====== Supplied entries

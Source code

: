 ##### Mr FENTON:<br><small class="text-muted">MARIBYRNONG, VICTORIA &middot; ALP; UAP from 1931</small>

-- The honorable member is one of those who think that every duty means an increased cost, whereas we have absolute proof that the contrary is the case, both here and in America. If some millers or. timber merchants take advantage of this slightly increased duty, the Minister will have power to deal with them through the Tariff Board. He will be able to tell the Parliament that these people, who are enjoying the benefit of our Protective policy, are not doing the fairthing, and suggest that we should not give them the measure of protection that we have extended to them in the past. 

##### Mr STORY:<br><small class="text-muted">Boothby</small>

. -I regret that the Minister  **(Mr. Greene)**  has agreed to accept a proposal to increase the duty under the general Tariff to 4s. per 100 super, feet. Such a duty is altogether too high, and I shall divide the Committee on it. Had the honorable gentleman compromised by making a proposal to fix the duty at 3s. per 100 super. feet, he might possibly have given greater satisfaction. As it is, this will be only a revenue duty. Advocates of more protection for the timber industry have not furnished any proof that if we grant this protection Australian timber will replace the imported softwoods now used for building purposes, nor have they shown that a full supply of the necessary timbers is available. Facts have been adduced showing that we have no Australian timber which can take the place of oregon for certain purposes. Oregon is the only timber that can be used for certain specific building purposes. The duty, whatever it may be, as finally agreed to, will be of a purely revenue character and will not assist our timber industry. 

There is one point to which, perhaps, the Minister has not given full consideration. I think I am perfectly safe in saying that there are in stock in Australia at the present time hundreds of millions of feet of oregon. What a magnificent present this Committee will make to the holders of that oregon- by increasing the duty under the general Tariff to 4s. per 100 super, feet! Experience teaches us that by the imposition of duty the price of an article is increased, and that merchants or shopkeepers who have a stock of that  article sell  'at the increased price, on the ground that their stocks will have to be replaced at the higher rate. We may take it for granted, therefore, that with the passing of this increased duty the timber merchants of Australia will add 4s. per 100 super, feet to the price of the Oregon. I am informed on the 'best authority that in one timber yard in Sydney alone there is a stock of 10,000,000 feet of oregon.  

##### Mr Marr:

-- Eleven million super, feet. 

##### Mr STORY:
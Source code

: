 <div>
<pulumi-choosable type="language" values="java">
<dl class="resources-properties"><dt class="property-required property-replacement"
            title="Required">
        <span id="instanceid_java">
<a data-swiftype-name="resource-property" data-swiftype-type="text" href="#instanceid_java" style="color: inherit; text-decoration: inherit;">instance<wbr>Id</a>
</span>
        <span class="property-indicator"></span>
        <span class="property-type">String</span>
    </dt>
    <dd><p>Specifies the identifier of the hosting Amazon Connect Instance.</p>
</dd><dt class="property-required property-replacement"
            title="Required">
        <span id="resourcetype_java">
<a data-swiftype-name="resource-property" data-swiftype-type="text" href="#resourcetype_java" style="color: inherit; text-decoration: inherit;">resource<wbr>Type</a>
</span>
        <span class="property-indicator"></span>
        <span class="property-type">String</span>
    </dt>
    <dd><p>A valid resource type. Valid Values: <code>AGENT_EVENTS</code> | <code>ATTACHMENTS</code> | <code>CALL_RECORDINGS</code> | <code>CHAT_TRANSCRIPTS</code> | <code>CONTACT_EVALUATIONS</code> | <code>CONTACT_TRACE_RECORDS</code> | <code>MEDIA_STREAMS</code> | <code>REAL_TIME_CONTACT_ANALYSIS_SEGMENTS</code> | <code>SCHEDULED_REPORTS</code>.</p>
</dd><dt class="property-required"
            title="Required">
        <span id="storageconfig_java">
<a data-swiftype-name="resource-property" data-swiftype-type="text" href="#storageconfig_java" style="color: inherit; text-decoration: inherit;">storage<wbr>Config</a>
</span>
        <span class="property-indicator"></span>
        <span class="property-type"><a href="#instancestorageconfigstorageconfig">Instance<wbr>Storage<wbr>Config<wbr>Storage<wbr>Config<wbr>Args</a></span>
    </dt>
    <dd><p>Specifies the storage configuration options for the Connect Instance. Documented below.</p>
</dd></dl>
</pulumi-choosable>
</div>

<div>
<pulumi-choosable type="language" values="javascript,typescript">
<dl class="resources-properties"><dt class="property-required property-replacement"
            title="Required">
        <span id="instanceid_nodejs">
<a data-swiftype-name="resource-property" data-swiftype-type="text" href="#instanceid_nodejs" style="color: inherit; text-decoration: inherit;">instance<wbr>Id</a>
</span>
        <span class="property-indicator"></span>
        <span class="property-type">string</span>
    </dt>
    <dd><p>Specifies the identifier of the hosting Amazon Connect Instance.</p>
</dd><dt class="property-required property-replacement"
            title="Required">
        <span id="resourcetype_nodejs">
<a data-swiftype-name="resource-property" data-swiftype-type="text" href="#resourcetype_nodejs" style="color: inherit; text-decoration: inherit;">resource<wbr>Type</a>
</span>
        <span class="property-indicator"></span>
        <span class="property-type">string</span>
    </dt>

============

> [Exercise goal] Where a line of the records has the string "STORY", return that line.

> [Answer section]
##### Mr STORY:<br><small class="text-muted">Boothby</small>
##### Mr STORY:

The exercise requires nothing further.